All the details: Cu Chi Tunnels
Cost: Upon arrival at the tunnels, it’s possible to join an on-site group tour for 80,000VND. If you want a tour including transport to and from HCM, however, the cost will be closer to 250,000VND.
Getting there: It’s an easy 2 hourmotorbike ride from Ho Chi Minh out to the Cu Chi Tunnels, but there are also dozens of tour groups that offer transport.
Where to stay: When in Ho Chi Minh, stay in a private room at Hotel Nguyet Van for $12/night.
Top tips: I’d definitely recommend making the ride yourself out to Cu Chi— there’s an amazing amount of scenery to enjoy along the way and you’ll wander through the tunnels with only a few others rather than an entire bus full of tourists.
The ride is long, perhaps 2 hours, but fun and full of colour as we pass through the city and into rural Vietnam. Inevitably, we get lost only moments away from the tunnels and spend a half-hour playing Guess This Hand Signal with some locals, trying to ascertain the exact direction we need to be heading.

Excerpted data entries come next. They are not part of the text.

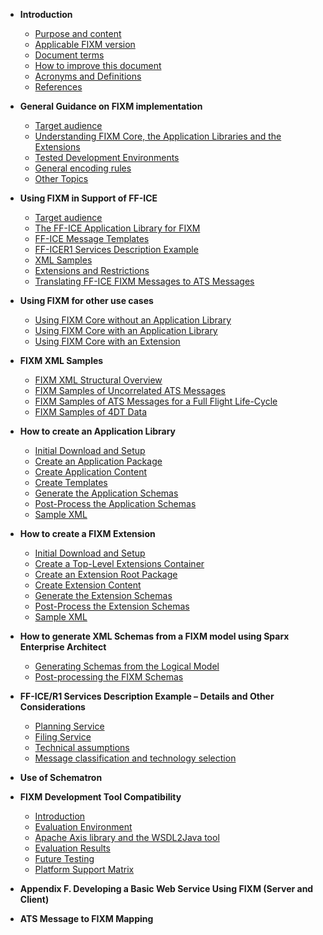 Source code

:- **Introduction**
  - [Purpose and content](Purposeandcontent.md)
  - [Applicable FIXM version](ApplicableFIXMversion.md)
  - [Document terms](Documentterms.md)
  - [How to improve this document](Howtoimprovethisdocument.md)
  - [Acronyms and Definitions](AcronymsandDefinitions.md)
  - [References](References.md)


- **General Guidance on FIXM implementation**
  - [Target audience](Targetaudience.md)
  - [Understanding FIXM Core, the Application Libraries and the Extensions](UnderstandingFIXMCoretheApplicationLibrariesandtheExtensions.md)
  - [Tested Development Environments](TestedDevelopmentEnvironments.md)
  - [General encoding rules](Generalencodingrules.md)
  - [Other Topics](OtherTopics.md)


- **Using FIXM in Support of FF-ICE**
  - [Target audience](Targetaudience.md)
  - [The FF-ICE Application Library for FIXM](TheFFICEApplicationLibraryforFIXM.md)
  - [FF-ICE Message Templates](FFICEMessageTemplates.md)
  - [FF-ICER1 Services Description Example](FFICER1ServicesDescriptionExample.md)
  - [XML Samples](XMLSamples.md)
  - [ Extensions and Restrictions](ExtensionsandRestrictions.md)
  - [Translating FF-ICE FIXM Messages to ATS Messages](TranslatingFFICEFIXMMessagestoATSMessages.md)


- **Using FIXM for other use cases**
  - [Using FIXM Core without an Application Library](UsingFIXMCorewithoutanApplicationLibrary.md)
  - [Using FIXM Core with an Application Library](UsingFIXMCorewithanApplicationLibrary.md)
  - [Using FIXM Core with an Extension](UsingFIXMCorewithanExtension.md)


- **FIXM XML Samples**
  - [FIXM XML Structural Overview](FIXMXMLStructuralOverview.md)
  - [FIXM Samples of Uncorrelated ATS Messages](FIXMSamplesofUncorrelatedATSMessages.md)
  - [FIXM Samples of ATS Messages for a Full Flight Life-Cycle](FIXMSamplesofATSMessagesforaFullFlightLifeCycle.md)
  - [FIXM Samples of 4DT Data](FIXMSamplesof4DTData.md)


- **How to create an Application Library**
  - [Initial Download and Setup](InitialDownloadandSetup.md)
  - [Create an Application Package](CreateanApplicationPackage.md)
  - [Create Application Content](CreateApplicationContent.md)
  - [Create Templates](CreateTemplates.md)
  - [Generate the Application Schemas](GeneratetheApplicationSchemas.md)
  - [Post-Process the Application Schemas](PostProcesstheApplicationSchemas.md)
  - [Sample XML](SampleXML.md)


- **How to create a FIXM Extension**
  - [Initial Download and Setup](InitialDownloadandSetup.md)
  - [Create a Top-Level Extensions Container](CreateaTopLevelExtensionsContainer.md)
  - [Create an Extension Root Package](CreateanExtensionRootPackage.md)
  - [Create Extension Content](CreateExtensionContent.md)
  - [Generate the Extension Schemas](GeneratetheExtensionSchemas.md)
  - [Post-Process the Extension Schemas](PostProcesstheExtensionSchemas.md)
  - [Sample XML](SampleXML.md)


- **How to generate XML Schemas from a FIXM model using Sparx Enterprise Architect**
  - [Generating Schemas from the Logical Model](GeneratingSchemasfromtheLogicalModel.md)
  - [Post-processing the FIXM Schemas](PostprocessingtheFIXMSchemas.md)


- **FF-ICE/R1 Services Description Example – Details and Other Considerations**
  - [Planning Service](PlanningService.md)
  - [Filing Service](FilingService.md)
  - [Technical assumptions](Technicalassumptions.md)
  - [Message classification and technology selection](Messageclassificationandtechnologyselection.md)


- **Use of Schematron**


- **FIXM Development Tool Compatibility**
  - [Introduction](Introduction.md)
  - [Evaluation Environment](EvaluationEnvironment.md)
  - [Apache Axis library and the WSDL2Java tool](ApacheAxislibraryandtheWSDL2Javatool.md)
  - [Evaluation Results](EvaluationResults.md)
  - [Future Testing](FutureTesting.md)
  - [Platform Support Matrix](PlatformSupportMatrix.md)


- **Appendix F. Developing a Basic Web Service Using FIXM (Server and Client)**


- **ATS Message to FIXM Mapping**
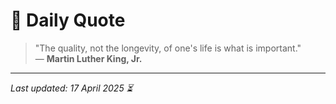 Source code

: # 📜 Daily Quote

> "The quality, not the longevity, of one's life is what is important."  
> — **Martin Luther King, Jr.**

---

_Last updated: 17 April 2025 ⏳_
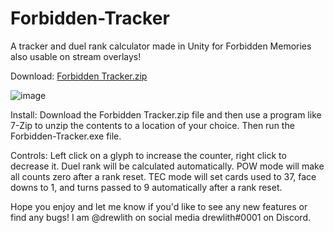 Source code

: # Forbidden-Tracker
A tracker and duel rank calculator made in Unity for Forbidden Memories also usable on stream overlays!

Download: [Forbidden Tracker.zip](https://github.com/drewlith/Forbidden-Tracker/files/8545717/Forbidden.Tracker.zip)

![image](https://user-images.githubusercontent.com/74074951/164859069-dd353cc8-0a6c-4732-b73b-5c580d79d777.png)

Install: Download the Forbidden Tracker.zip file and then use a program like 7-Zip to unzip the contents to a location of your choice. Then run the Forbidden-Tracker.exe file.

Controls: Left click on a glyph to increase the counter, right click to decrease it. Duel rank will be calculated automatically. POW mode will make all counts zero after a rank reset. TEC mode will set cards used to 37, face downs to 1, and turns passed to 9 automatically after a rank reset.

Hope you enjoy and let me know if you'd like to see any new features or find any bugs! I am @drewlith on social media drewlith#0001 on Discord.
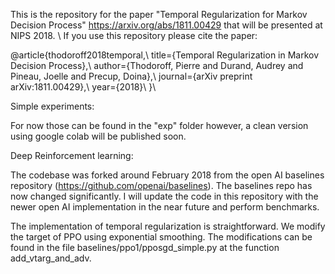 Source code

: This is the repository for the paper "Temporal Regularization for Markov Decision Process" https://arxiv.org/abs/1811.00429 that will be presented at NIPS 2018. \\
If you use this repository please cite the paper:

@article{thodoroff2018temporal,\\
  title={Temporal Regularization in Markov Decision Process},\\
  author={Thodoroff, Pierre and Durand, Audrey and Pineau, Joelle and Precup, Doina},\\
  journal={arXiv preprint arXiv:1811.00429},\\
  year={2018}\\
}\\

Simple experiments:

For now those can be found in the "exp" folder however, a clean version using google colab will be published soon.

Deep Reinforcement learning:

The codebase was forked around February 2018 from the open AI baselines repository (https://github.com/openai/baselines).
The baselines repo has now changed significantly. I will update the code in this repository with the newer open AI implementation in the near future and perform benchmarks. 

The implementation of temporal regularization is straightforward. We modify the target of PPO using exponential smoothing. The modifications can be found in the file baselines/ppo1/pposgd_simple.py at the function add_vtarg_and_adv.

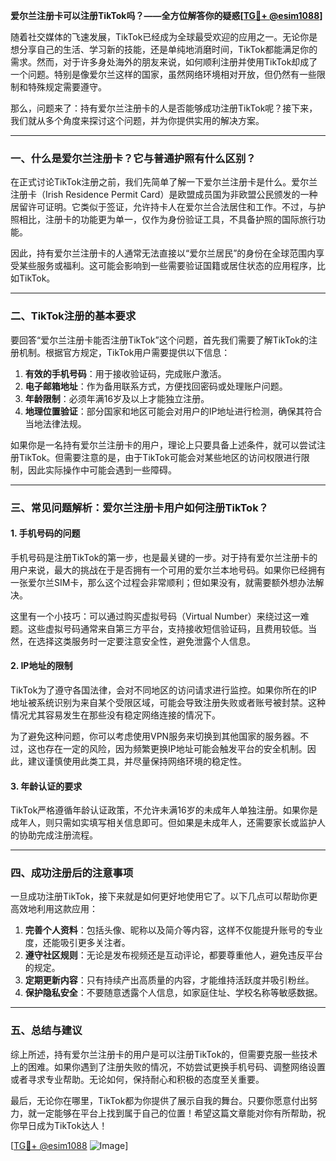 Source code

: **爱尔兰注册卡可以注册TikTok吗？——全方位解答你的疑惑[[TG💪+ @esim1088](https://t.me/s/esim1088)]**

随着社交媒体的飞速发展，TikTok已经成为全球最受欢迎的应用之一。无论你是想分享自己的生活、学习新的技能，还是单纯地消磨时间，TikTok都能满足你的需求。然而，对于许多身处海外的朋友来说，如何顺利注册并使用TikTok却成了一个问题。特别是像爱尔兰这样的国家，虽然网络环境相对开放，但仍然有一些限制和特殊规定需要遵守。

那么，问题来了：持有爱尔兰注册卡的人是否能够成功注册TikTok呢？接下来，我们就从多个角度来探讨这个问题，并为你提供实用的解决方案。

---

### **一、什么是爱尔兰注册卡？它与普通护照有什么区别？**

在正式讨论TikTok注册之前，我们先简单了解一下爱尔兰注册卡是什么。爱尔兰注册卡（Irish Residence Permit Card）是欧盟成员国为非欧盟公民颁发的一种居留许可证明。它类似于签证，允许持卡人在爱尔兰合法居住和工作。不过，与护照相比，注册卡的功能更为单一，仅作为身份验证工具，不具备护照的国际旅行功能。

因此，持有爱尔兰注册卡的人通常无法直接以“爱尔兰居民”的身份在全球范围内享受某些服务或福利。这可能会影响到一些需要验证国籍或居住状态的应用程序，比如TikTok。

---

### **二、TikTok注册的基本要求**

要回答“爱尔兰注册卡能否注册TikTok”这个问题，首先我们需要了解TikTok的注册机制。根据官方规定，TikTok用户需要提供以下信息：

1. **有效的手机号码**：用于接收验证码，完成账户激活。
2. **电子邮箱地址**：作为备用联系方式，方便找回密码或处理账户问题。
3. **年龄限制**：必须年满16岁及以上才能独立注册。
4. **地理位置验证**：部分国家和地区可能会对用户的IP地址进行检测，确保其符合当地法律法规。

如果你是一名持有爱尔兰注册卡的用户，理论上只要具备上述条件，就可以尝试注册TikTok。但需要注意的是，由于TikTok可能会对某些地区的访问权限进行限制，因此实际操作中可能会遇到一些障碍。

---

### **三、常见问题解析：爱尔兰注册卡用户如何注册TikTok？**

#### 1. **手机号码的问题**
手机号码是注册TikTok的第一步，也是最关键的一步。对于持有爱尔兰注册卡的用户来说，最大的挑战在于是否拥有一个可用的爱尔兰本地号码。如果你已经拥有一张爱尔兰SIM卡，那么这个过程会非常顺利；但如果没有，就需要额外想办法解决。

这里有一个小技巧：可以通过购买虚拟号码（Virtual Number）来绕过这一难题。这些虚拟号码通常来自第三方平台，支持接收短信验证码，且费用较低。当然，在选择这类服务时一定要注意安全性，避免泄露个人信息。

#### 2. **IP地址的限制**
TikTok为了遵守各国法律，会对不同地区的访问请求进行监控。如果你所在的IP地址被系统识别为来自某个受限区域，可能会导致注册失败或者账号被封禁。这种情况尤其容易发生在那些没有稳定网络连接的情况下。

为了避免这种问题，你可以考虑使用VPN服务来切换到其他国家的服务器。不过，这也存在一定的风险，因为频繁更换IP地址可能会触发平台的安全机制。因此，建议谨慎使用此类工具，并尽量保持网络环境的稳定性。

#### 3. **年龄认证的要求**
TikTok严格遵循年龄认证政策，不允许未满16岁的未成年人单独注册。如果你是成年人，则只需如实填写相关信息即可。但如果是未成年人，还需要家长或监护人的协助完成注册流程。

---

### **四、成功注册后的注意事项**

一旦成功注册TikTok，接下来就是如何更好地使用它了。以下几点可以帮助你更高效地利用这款应用：

1. **完善个人资料**：包括头像、昵称以及简介等内容，这样不仅能提升账号的专业度，还能吸引更多关注者。
2. **遵守社区规则**：无论是发布视频还是互动评论，都要尊重他人，避免违反平台的规定。
3. **定期更新内容**：只有持续产出高质量的内容，才能维持活跃度并吸引粉丝。
4. **保护隐私安全**：不要随意透露个人信息，如家庭住址、学校名称等敏感数据。

---

### **五、总结与建议**

综上所述，持有爱尔兰注册卡的用户是可以注册TikTok的，但需要克服一些技术上的困难。如果你遇到了注册失败的情况，不妨尝试更换手机号码、调整网络设置或者寻求专业帮助。无论如何，保持耐心和积极的态度至关重要。

最后，无论你在哪里，TikTok都为你提供了展示自我的舞台。只要你愿意付出努力，就一定能够在平台上找到属于自己的位置！希望这篇文章能对你有所帮助，祝你早日成为TikTok达人！

[[TG💪+ @esim1088](https://t.me/s/esim1088) ![Image](https://i.postimg.cc/4NQfJmqS/Snipaste-2025-05-13-00-14-12.png)] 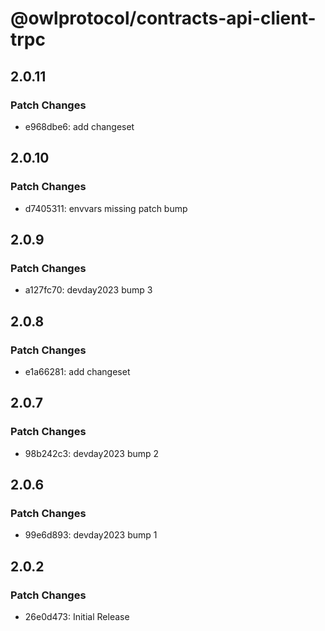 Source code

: # @owlprotocol/contracts-api-client-trpc

## 2.0.11

### Patch Changes

- e968dbe6: add changeset

## 2.0.10

### Patch Changes

- d7405311: envvars missing patch bump

## 2.0.9

### Patch Changes

- a127fc70: devday2023 bump 3

## 2.0.8

### Patch Changes

- e1a66281: add changeset

## 2.0.7

### Patch Changes

- 98b242c3: devday2023 bump 2

## 2.0.6

### Patch Changes

- 99e6d893: devday2023 bump 1

## 2.0.2

### Patch Changes

- 26e0d473: Initial Release
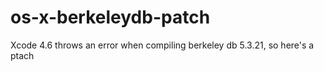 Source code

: os-x-berkeleydb-patch
=====================

Xcode 4.6 throws an error when compiling berkeley db 5.3.21, so here's a ptach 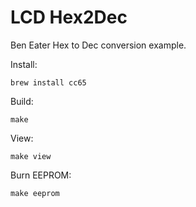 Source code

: LCD Hex2Dec
===========

Ben Eater Hex to Dec conversion example.

Install:

    brew install cc65

Build:

    make

View:

    make view

Burn EEPROM:

    make eeprom
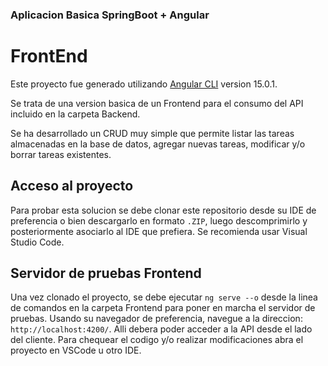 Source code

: ### Aplicacion Basica SpringBoot + Angular
# FrontEnd

Este proyecto fue generado utilizando [Angular CLI](https://github.com/angular/angular-cli) version 15.0.1.

Se trata de una version basica de un Frontend para el consumo del API incluido en la carpeta Backend.

Se ha desarrollado un CRUD muy simple que permite listar las tareas almacenadas en la base de datos, agregar nuevas tareas, modificar y/o borrar tareas existentes.

## Acceso al proyecto

Para probar esta solucion se debe clonar este repositorio desde su IDE de preferencia o bien descargarlo en formato `.ZIP`, luego descomprimirlo y posteriormente asociarlo al IDE que prefiera. Se recomienda usar Visual Studio Code.

## Servidor de pruebas Frontend

Una vez clonado el proyecto, se debe ejecutar `ng serve --o` desde la linea de comandos en la carpeta Frontend para poner en marcha el servidor de pruebas. Usando su navegador de preferencia, navegue a la direccion: `http://localhost:4200/`. 
Alli debera poder acceder a la API desde el lado del cliente.
Para chequear el codigo y/o realizar modificaciones abra el proyecto en VSCode u otro IDE.
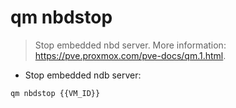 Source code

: # qm nbdstop

> Stop embedded nbd server.
> More information: <https://pve.proxmox.com/pve-docs/qm.1.html>.

- Stop embedded ndb server:

`qm nbdstop {{VM_ID}}`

After devolving into Full-Body Charades, we finally figure out how to get to our destination, and arrive just in time to have one of the guards walk us out to the tunnels.
After some history lessons and the eagerly awaited crawling through tunnels, which Aristo describes as “hot fun”, we get back on our back and set off for the city. For about 2 minutes, I attempt to captain the bike, but manage to chuck myself over the handlebars and crush Aristo’s leg in a matter of seconds, so I am once again demoted to navigator—a role that doubles in difficulty when we lose our map.
As the time closes in on 7pm, when our bus to Mui Ne departs, we grow increasingly frantic, but just drive in a direction that feels correct. At about 630, I start asking other bikers at stoplights if they can give us directions, and finally a man does understand me and points us off in the correct direction. Within 5 minutes, we are back at the hostel to grab our bags and hustling off to the bus.
Sadly for us, we never do make it to Mui Ne that day. Blame it on sleep-induced confusion, blame it on the language barrier, but whatever the reason, we get off the bus in Phan Thiet and are alarmed to later learn that we are not where we thought we were.
Pandemonium ensues as we look for a hotel room at 2am with absolutely no knowledge of the local language or even a map.